HILO — The island’s two planning commissions are making it easier for farms to lure and accommodate tourists.
The Windward Planning Commission on Thursday unanimously endorsed a measure that creates a new category of “minor” agri-tourism business that can bypass many of the rules imposed on larger operations. The measure, which also must be approved by the Leeward Planning Commission before going to the County Council, also eliminates the need for a site inspection before agri-tourism businesses can receive plan approval.
“This is one step in the right direction,” said Comissioner Wallace Ishiboshi. “It’s going to help the farmers.”
Meanwhile, the Leeward Planning Commission on May 17 will tackle a related rule tightening requirements on bed and breakfasts by expanding requirements for use permits from the commission in certain zoning designations.

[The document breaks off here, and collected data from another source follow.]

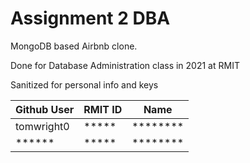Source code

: # Assignment 2 DBA

MongoDB based Airbnb clone.

Done for Database Administration class in 2021 at RMIT

Sanitized for personal info and keys

| Github User | RMIT ID | Name |
| -- | -- | -- |
| tomwright0 | ***** | ******** |
| ****** | ***** | ********
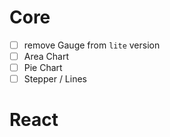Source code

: # Core
  - [ ] remove Gauge from `lite` version
  - [ ] Area Chart
  - [ ] Pie Chart
  - [ ] Stepper / Lines

# React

Minor agri-tourism operations are defined as operations that see 15,000 visitors or less a year, with a weekly maximum of 350 visitors. Operations in that size range will no longer need plan approval before commencing operations.
“This will allow farmers to help supplement their agricultural business, especially on a monthly basis so they don’t have to wait for the crop to come in,” said Planning Director Bobby Jean Leithead Todd.
There will no longer be a maximum limit of gross revenue generated. And, agricultural tourism operations will no longer be defined by square footage, but strictly by a maximum annual visitor count of 30,000.
So-called major agri-tourism operations will now face a 30-day review of plan approval rather than the current 60 days. There will no longer be a one-year grace period for major agri-tourism businesses to secure final plan approval. Instead, all agricultural tourism operations will be required to conform immediately, once the new rules are approved by the County Council.
The move was praised by Lani Medina Weigert, president of the Hawaii Agritourism Association, which represents 125 farms statewide.
“This will be very helpful for many farmers,” Weigert said. “It will create a more dependable revenue stream coming in.”